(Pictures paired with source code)
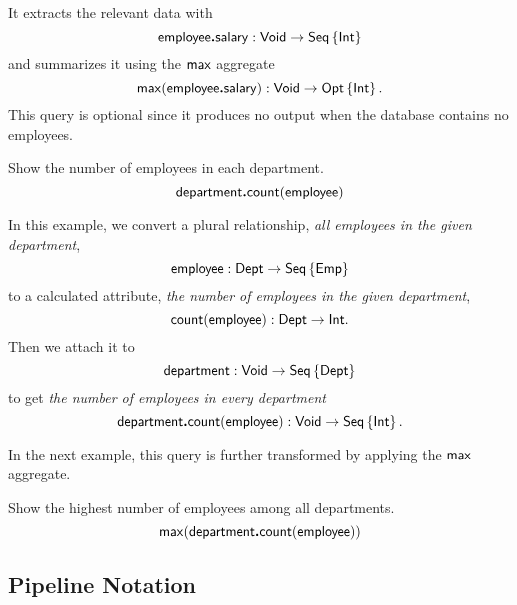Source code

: It extracts the relevant data with
\begin{equation*}
    \Employee\To\Salary : \Void \to \Seq{\Int}
\end{equation*}
and summarizes it using the $\Max$ aggregate
\begin{equation*}
    \Max(\Employee\To\Salary) : \Void \to \Opt{\Int}.
\end{equation*}
This query is optional since it produces no output when the database contains
no employees.

\begin{example}
    \label{ex:department-count-employee}
    Show the number of employees in each department.
    \begin{equation*}
        \Department\To\Count(\Employee)
    \end{equation*}
\end{example}

In this example, we convert a plural relationship, \emph{all employees in the
given department},
\begin{equation*}
    \Employee : \Dept \to \Seq{\Emp}
\end{equation*}
to a calculated attribute, \emph{the number of employees in the given
department},
\begin{equation*}
    \Count(\Employee) : \Dept \to \Int.
\end{equation*}
Then we attach it to
\begin{equation*}
    \Department : \Void \to \Seq{\Dept}
\end{equation*}
to get \emph{the number of employees in every department}
\begin{equation*}
    \Department\To\Count(\Employee) : \Void \to \Seq{\Int}.
\end{equation*}

In the next example, this query is further transformed by applying the $\Max$
aggregate.

\begin{example}
    \label{ex:max-department-count-employee}
    Show the highest number of employees among all departments.
    \begin{equation*}
        \Max(\Department\To\Count(\Employee))
    \end{equation*}
\end{example}

\subsection*{Pipeline Notation}

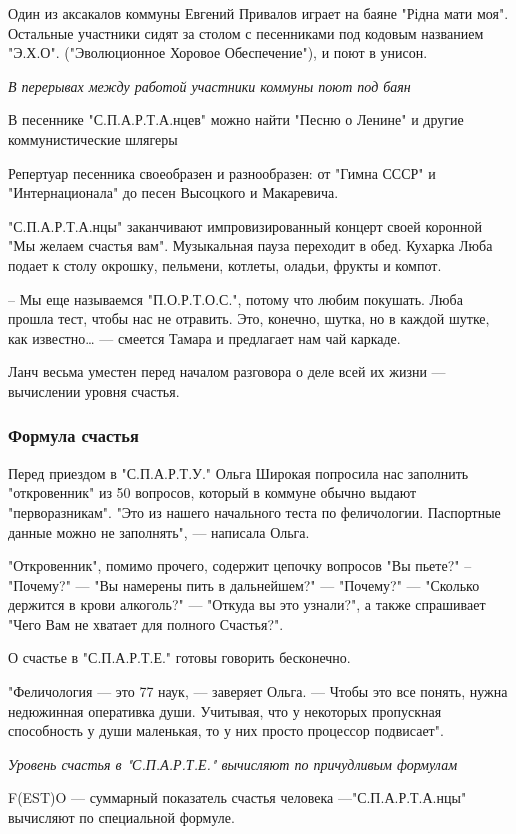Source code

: Один из аксакалов коммуны Евгений Привалов играет на баяне "Рідна мати моя".
Остальные участники сидят за столом с песенниками под кодовым названием
"Э.Х.О". ("Эволюционное Хоровое Обеспечение"), и поют в унисон.

{\em
В перерывах между работой участники коммуны поют под баян
\/}

В песеннике "С.П.А.Р.Т.А.нцев" можно найти "Песню о Ленине" и другие
коммунистические шлягеры

Репертуар песенника своеобразен и разнообразен: от "Гимна СССР" и
"Интернационала" до песен Высоцкого и Макаревича.

"С.П.А.Р.Т.А.нцы" заканчивают импровизированный концерт своей коронной "Мы
желаем счастья вам". Музыкальная пауза переходит в обед. Кухарка Люба подает к
столу окрошку, пельмени, котлеты, оладьи, фрукты и компот.

– Мы еще называемся "П.О.Р.Т.О.С.", потому что любим покушать. Люба прошла
тест, чтобы нас не отравить. Это, конечно, шутка, но в каждой шутке, как
известно… --- смеется Тамара и предлагает нам чай каркаде.

Ланч весьма уместен перед началом разговора о деле всей их жизни --- вычислении
уровня счастья.

\subsubsection{Формула счастья}

Перед приездом в "С.П.А.Р.Т.У." Ольга Широкая попросила нас заполнить
"откровенник" из 50 вопросов, который в коммуне обычно выдают "перворазникам".
"Это из нашего начального теста по феличологии. Паспортные данные можно не
заполнять", --- написала Ольга.

"Откровенник", помимо прочего, содержит цепочку вопросов "Вы пьете?" –
"Почему?" --- "Вы намерены пить в дальнейшем?" --- "Почему?" --- "Сколько держится в
крови алкоголь?" --- "Откуда вы это узнали?", а также спрашивает "Чего Вам не
хватает для полного Счастья?". 

О счастье в "С.П.А.Р.Т.Е." готовы говорить бесконечно.

"Феличология --- это 77 наук, --- заверяет Ольга. --- Чтобы это все понять, нужна
недюжинная оперативка души. Учитывая, что у некоторых пропускная способность у
души маленькая, то у них просто процессор подвисает".

{\em
Уровень счастья в "С.П.А.Р.Т.Е." вычисляют по причудливым формулам
\/}

F(EST)O --- суммарный показатель счастья человека —"С.П.А.Р.Т.А.нцы" вычисляют по
специальной формуле.

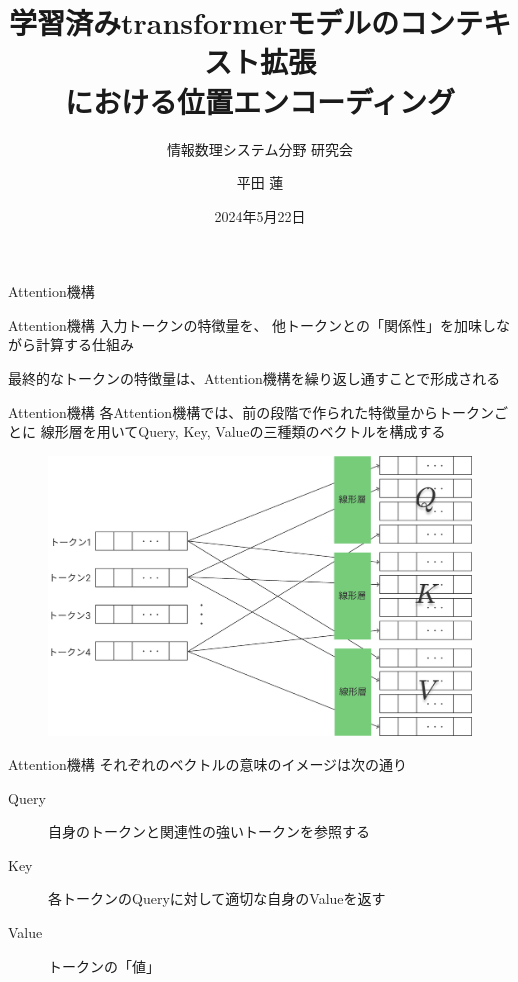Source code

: \documentclass[dvipdfm]{beamer}
\title[研究会]{
    学習済みtransformerモデルのコンテキスト拡張 \\
    における位置エンコーディング
}
\subtitle[]{情報数理システム分野 研究会}
\author[平田 蓮]{平田 蓮}
\date{2024年5月22日}
\begin{document}
    \begin{frame}
        \titlepage
    \end{frame}
    \begin{frame}{Attention機構}
        \begin{block}{Attention機構}
            入力トークンの特徴量を、
            他トークンとの「関係性」を加味しながら計算する仕組み

            最終的なトークンの特徴量は、Attention機構を繰り返し通すことで形成される
        \end{block}
    \end{frame}
    \begin{frame}{Attention機構}
        各Attention機構では、前の段階で作られた特徴量からトークンごとに
        線形層を用いてQuery, Key, Valueの三種類のベクトルを構成する

        \begin{figure}
            \centering
            \includegraphics[width=.6\hsize]{qkv.pdf}
        \end{figure}
    \end{frame}
    \begin{frame}{Attention機構}
        それぞれのベクトルの意味のイメージは次の通り
        \begin{block}{}
            \begin{description}
                \item[Query] 自身のトークンと関連性の強いトークンを参照する
                \item[Key] 各トークンのQueryに対して適切な自身のValueを返す
                \item[Value] トークンの「値」
            \end{description}
        \end{block}
    \end{frame}
\end{document}
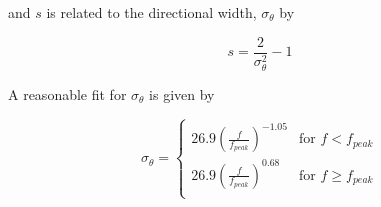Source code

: and $s$ is related to the directional width, $\sigma_{\theta}$ by

\begin{equation} \label{eq:directionalDistributionFunc.sigTh}
    s = \frac{2}{\sigma_{\theta}^{2}} - 1
\end{equation}

A reasonable fit for $\sigma_{\theta}$ is given by

\begin{equation*}
  \sigma_{\theta} =
    \begin{cases}
      26.9 \left ( \frac{f}{f_{peak}} \right ) ^{-1.05} & \text{for $f < f_{peak}$}\\
      26.9 \left ( \frac{f}{f_{peak}} \right ) ^{0.68} & \text{for $f \geq f_{peak}$}\\
    \end{cases}       
\end{equation*}











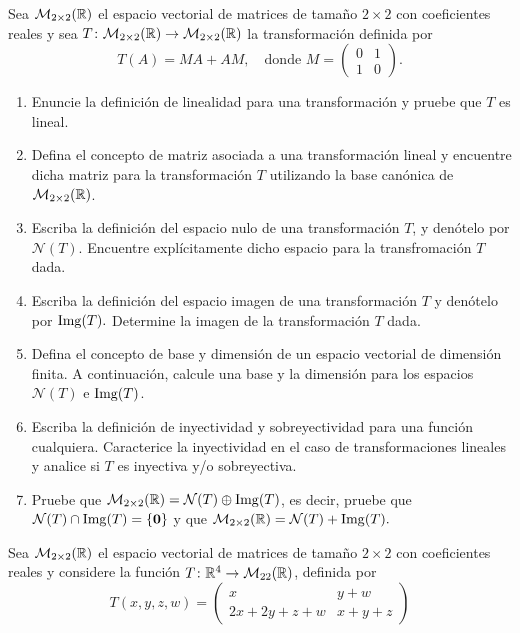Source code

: \documentclass[10pt,respuestas,a4]{examenEPN}
\begin{document}
\encabezado

\begin{preguntas}

\item Sea $\mathcal M_{2\times 2}(\R)$ el espacio vectorial de matrices de tamaño $2\times 2$ con coeficientes reales y sea $\func T{\mathcal M_{2\times 2}(\R)}{\mathcal M_{2\times 2}(\R)}$ la transformación definida por 
\[
T(A) = MA +AM,\quad \text{donde }M =\begin{pmatrix}0&1\\ 1&0\end{pmatrix}.
\]
\begin{enumerate}
    \item Enuncie la definición de linealidad para una transformación y pruebe que $T$ es lineal.
    \item Defina el concepto de matriz asociada a una transformación lineal y encuentre dicha matriz para la transformación $T$ utilizando la base canónica de $\mathcal M_{2\times 2}(\R)$.
    \item Escriba la definición del espacio nulo de una transformación $T$, y denótelo por $\mathcal N(T).$ Encuentre explícitamente dicho espacio para la transfromación $T$ dada.
    \item Escriba la definición del espacio imagen de una transformación $T$ y denótelo por $\Img(T).$ Determine la imagen de la transformación $T$ dada.     
    \item Defina el concepto de base y dimensión de un espacio vectorial de dimensión finita. A continuación, calcule una base y la dimensión para los espacios $\mathcal N(T)$ e $\Img(T)$. 
    \item Escriba la definición de inyectividad y sobreyectividad para una función cualquiera. Caracterice la inyectividad en el caso de transformaciones lineales y analice si $T$ es inyectiva y/o sobreyectiva.
    \item Pruebe que $\mathcal M_{2\times 2}(\R)=\mathcal N(T)\oplus\Img(T)$, es decir, pruebe que $\mathcal N(T)\cap\Img(T)=\{\mathbf 0\}$ y que $\mathcal M_{2\times 2}(\R)=\mathcal N(T)+\Img(T).$
\end{enumerate}
\item Sea $\mathcal M_{2\times 2}(\R)$ el espacio vectorial de matrices de tamaño $2\times 2$ con coeficientes reales y considere la función $\func T{\R^4}{\mathcal M_{22}(\R)}$, definida por 
\[
T(x,y,z,w)= 
\begin{pmatrix}
x & y+w\\
2x+2y+z+w & x+y+z

\end{pmatrix}\]
\end{preguntas}
\end{document}
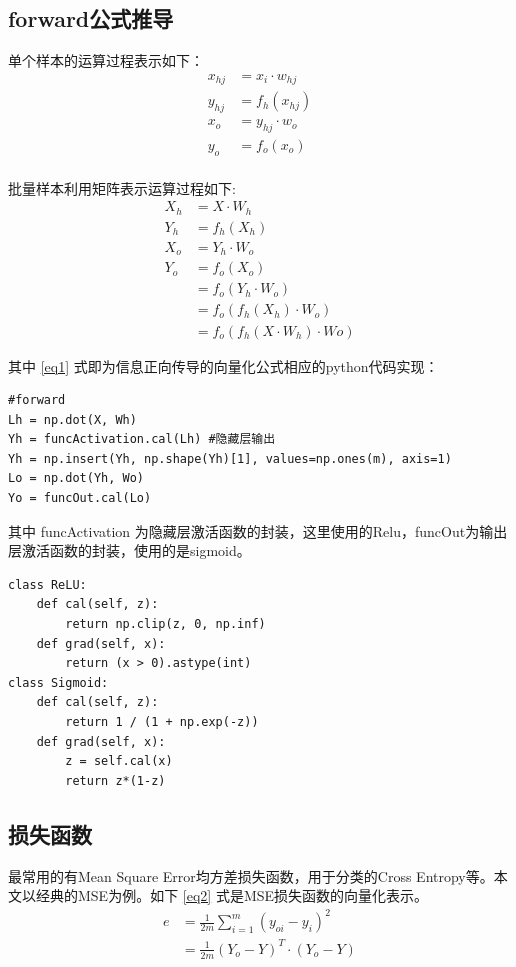 \documentclass[12pt, a4paper, oneside]{ctexart}
\begin{document}
\subsection{forward公式推导}
单个样本的运算过程表示如下：
\begin{align*}
    x_{hj} &= x_i \cdot w_{hj} 			\\
	y_{hj} &= f_h(x_{hj}) 				\\
	x_o &= y_{hj} \cdot w_{o} 			\\
	y_{o} &= f_o(x_o) 					\\
\end{align*}

批量样本利用矩阵表示运算过程如下:
\begin{align}
	X_h  &= X \cdot W_h 							\nonumber\\
	Y_h  &= f_h(X_h) 								\nonumber\\
	X_o  &= Y_h \cdot W_o 							\nonumber\\
    Y_o  &= f_o(X_o) 								\nonumber\\
    	 &= f_o(Y_h \cdot W_o) 					    \nonumber\\
    	 &= f_o(f_h(X_h) \cdot W_o) 				\nonumber\\
         &= f_o(f_h(X \cdot W_h) \cdot Wo)          \label{eq1}
\end{align}

其中 \eqref{eq1} 式即为信息正向传导的向量化公式相应的python代码实现：

\begin{lstlisting}
#forward
Lh = np.dot(X, Wh)
Yh = funcActivation.cal(Lh) #隐藏层输出
Yh = np.insert(Yh, np.shape(Yh)[1], values=np.ones(m), axis=1)
Lo = np.dot(Yh, Wo)
Yo = funcOut.cal(Lo)
\end{lstlisting}

其中 funcActivation 为隐藏层激活函数的封装，这里使用的Relu，funcOut为输出层激活函数的封装，使用的是sigmoid。
\begin{lstlisting}
class ReLU:
    def cal(self, z):
        return np.clip(z, 0, np.inf)
    def grad(self, x):
        return (x > 0).astype(int)
class Sigmoid:
    def cal(self, z):
        return 1 / (1 + np.exp(-z))
    def grad(self, x):
        z = self.cal(x)
        return z*(1-z)
\end{lstlisting}

\subsection{损失函数}
最常用的有Mean Square Error均方差损失函数，用于分类的Cross Entropy等。本文以经典的MSE为例。如下 \eqref{eq2} 式是MSE损失函数的向量化表示。
\begin{align}
	e 	&= \frac{1}{2m}\sum_{i=1}^{m} (y_{oi} - y_i)^2 				\nonumber\\
		&= \frac{1}{2m}(Y_o - Y)^T \cdot (Y_o - Y)                  \label{eq2}	
\end{align}
\end{document}
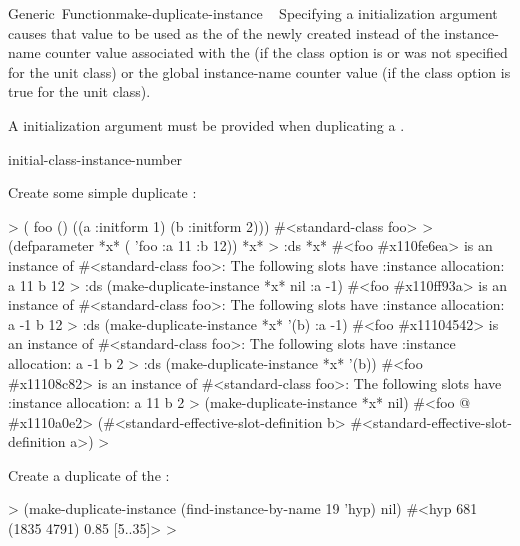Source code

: \documentclass[10pt,twoside,english,pdftex]{article}
\begin{document}
\begin{functiondoc}{Generic~Function}{make-duplicate-instance}{%
     
     
    \mbox{\returns{} }}
Specifying a  initialization argument
causes that value to be used as the  of the newly created
 instead of the instance-name counter value associated
with the  (if
the  class option is \nil{} or was not
specified for the unit class) or the global instance-name counter value (if
the  class option is true for the unit
class).

A  initialization argument must be provided when
duplicating a .

\begin{alsos}{initial-class-instance-number}
\end{alsos}

\fnexamples
Create some simple duplicate :
%
%
%
%
\W\supp
\begin{example}
  > ( foo () 
       ((a :initform 1)
        (b :initform 2)))
  #<standard-class foo>
  > (defparameter *x* ( 'foo :a 11 :b 12))
  *x*
  > :ds *x*
  #<foo #x110fe6ea> is an instance of #<standard-class foo>:
   The following slots have :instance allocation:
    a   11
    b   12
  > :ds (make-duplicate-instance *x* nil :a -1)
  #<foo #x110ff93a> is an instance of #<standard-class foo>:
   The following slots have :instance allocation:
    a   -1
    b   12\goodpagebreak
  > :ds (make-duplicate-instance *x* '(b) :a -1)
  #<foo #x11104542> is an instance of #<standard-class foo>:
   The following slots have :instance allocation:
    a   -1
    b   2
  > :ds (make-duplicate-instance *x* '(b))
  #<foo #x11108c82> is an instance of #<standard-class foo>:
   The following slots have :instance allocation:
    a   11
    b   2
  > (make-duplicate-instance *x* nil)
  #<foo @ #x1110a0e2>
  (#<standard-effective-slot-definition b>
   #<standard-effective-slot-definition a>)
  >
\end{example}

Create a duplicate of the   :
%
\W\supp
\begin{example}
  > (make-duplicate-instance (find-instance-by-name 19 'hyp) nil)
  #<hyp 681 (1835 4791) 0.85 [5..35]>
  >
\end{example}

\end{functiondoc}
\end{document}
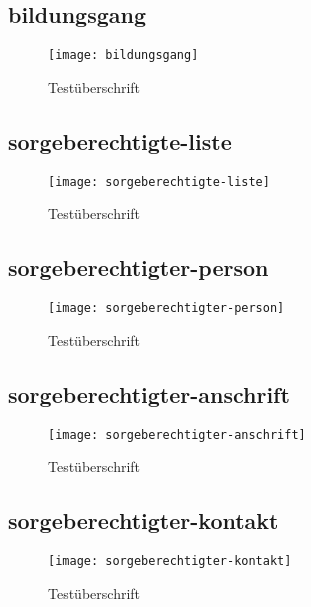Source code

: \begin{landscape}
\subsection{bildungsgang}
\label{section-bildungsgang}
\begin{figure}[H]
    \centering
    \caption{Testüberschrift}
    \begin{adjustbox}{width=\linewidth, center}
        \texttt{[image: bildungsgang]}
    \end{adjustbox}
\end{figure}

\subsection{sorgeberechtigte-liste}
\label{section-sorgeberechtigte-liste}
\begin{figure}[H]
    \centering
    \caption{Testüberschrift}
    \begin{adjustbox}{width=\linewidth, center}
        \texttt{[image: sorgeberechtigte-liste]}
    \end{adjustbox}
\end{figure}

\subsection{sorgeberechtigter-person}
\label{section-sorgeberechtigter-person}
\begin{figure}[H]
    \centering
    \caption{Testüberschrift}
    \begin{adjustbox}{width=0.5\linewidth, center}
        \texttt{[image: sorgeberechtigter-person]}
    \end{adjustbox}
\end{figure}

\subsection{sorgeberechtigter-anschrift}
\label{section-sorgeberechtigter-anschrift}
\begin{figure}[H]
    \centering
    \caption{Testüberschrift}
    \begin{adjustbox}{width=0.85\linewidth, center}
        \texttt{[image: sorgeberechtigter-anschrift]}
    \end{adjustbox}
\end{figure}

\subsection{sorgeberechtigter-kontakt}
\label{section-sorgeberechtigter-kontakt}
\begin{figure}[H]
    \centering
    \caption{Testüberschrift}
    \begin{adjustbox}{width=0.6\linewidth, center}
        \texttt{[image: sorgeberechtigter-kontakt]}
    \end{adjustbox}
\end{figure}


\end{landscape}
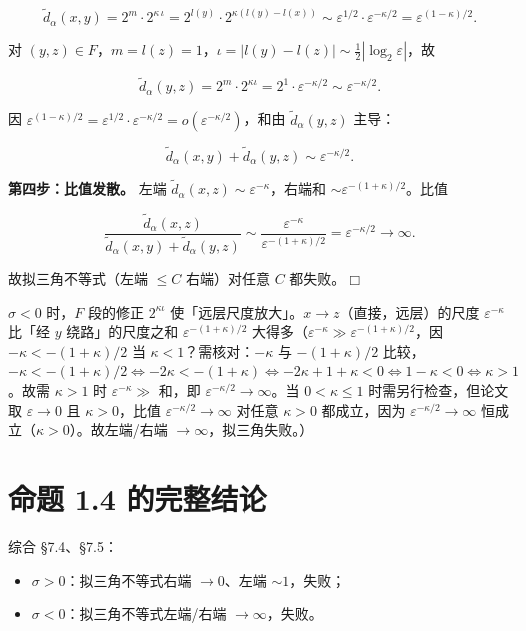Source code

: \documentclass[a4paper,11pt,openany]{ctexbook}
\numberwithin{equation}{chapter}
\numberwithin{figure}{chapter}
\numberwithin{table}{chapter}
\begin{document}
$$\widetilde d_\alpha(x,y)=2^{m}\cdot2^{\kappa\,\iota}=2^{l(y)}\cdot2^{\kappa(l(y)-l(x))}\sim\varepsilon^{1/2}\cdot\varepsilon^{-\kappa/2}=\varepsilon^{(1-\kappa)/2}.$$

对 $(y,z)\in F$，$m=l(z)=1$，$\iota=|l(y)-l(z)|\sim\frac12|\log_2\varepsilon|$，故

$$\widetilde d_\alpha(y,z)=2^{m}\cdot2^{\kappa\iota}=2^1\cdot\varepsilon^{-\kappa/2}\sim\varepsilon^{-\kappa/2}.$$

因 $\varepsilon^{(1-\kappa)/2}=\varepsilon^{1/2}\cdot\varepsilon^{-\kappa/2}=o(\varepsilon^{-\kappa/2})$，和由 $\widetilde d_\alpha(y,z)$ 主导：

$$\widetilde d_\alpha(x,y)+\widetilde d_\alpha(y,z)\sim\varepsilon^{-\kappa/2}.$$

\textbf{第四步：比值发散。} 左端 $\widetilde d_\alpha(x,z)\sim\varepsilon^{-\kappa}$，右端和 $\sim\varepsilon^{-(1+\kappa)/2}$。比值

$$\frac{\widetilde d_\alpha(x,z)}{\widetilde d_\alpha(x,y)+\widetilde d_\alpha(y,z)}\sim\frac{\varepsilon^{-\kappa}}{\varepsilon^{-(1+\kappa)/2}}=\varepsilon^{-\kappa/2}\to\infty.$$

故拟三角不等式（左端 $\le C$ 右端）对任意 $C$ 都失败。$\Box$

\begin{intuitionbox}
$\sigma<0$ 时，$F$ 段的修正 $2^{\kappa\iota}$ 使「远层尺度放大」。$x\to z$（直接，远层）的尺度 $\varepsilon^{-\kappa}$ 比「经 $y$ 绕路」的尺度之和 $\varepsilon^{-(1+\kappa)/2}$ 大得多（$\varepsilon^{-\kappa}\gg\varepsilon^{-(1+\kappa)/2}$，因 $-\kappa<-(1+\kappa)/2$ 当 $\kappa<1$？需核对：$-\kappa$ 与 $-(1+\kappa)/2$ 比较，$-\kappa<-(1+\kappa)/2\iff-2\kappa<-(1+\kappa)\iff-2\kappa+1+\kappa<0\iff1-\kappa<0\iff\kappa>1$。故需 $\kappa>1$ 时 $\varepsilon^{-\kappa}\gg$ 和，即 $\varepsilon^{-\kappa/2}\to\infty$。当 $0<\kappa\le1$ 时需另行检查，但论文取 $\varepsilon\to0$ 且 $\kappa>0$，比值 $\varepsilon^{-\kappa/2}\to\infty$ 对任意 $\kappa>0$ 都成立，因为 $\varepsilon^{-\kappa/2}\to\infty$ 恒成立（$\kappa>0$）。故左端/右端 $\to\infty$，拟三角失败。）
\end{intuitionbox}

\section{命题 1.4 的完整结论}

综合 §7.4、§7.5：

\begin{itemize}
\item $\sigma>0$：拟三角不等式右端 $\to0$、左端 $\sim1$，失败；
\item $\sigma<0$：拟三角不等式左端/右端 $\to\infty$，失败。
\end{itemize}
\end{document}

▸ **ABOUT THIS TASK**: A single number is expected: how many lines in the entries above hold the word "numberwithin".

▸ **REPLY TO THE EXERCISE**: 3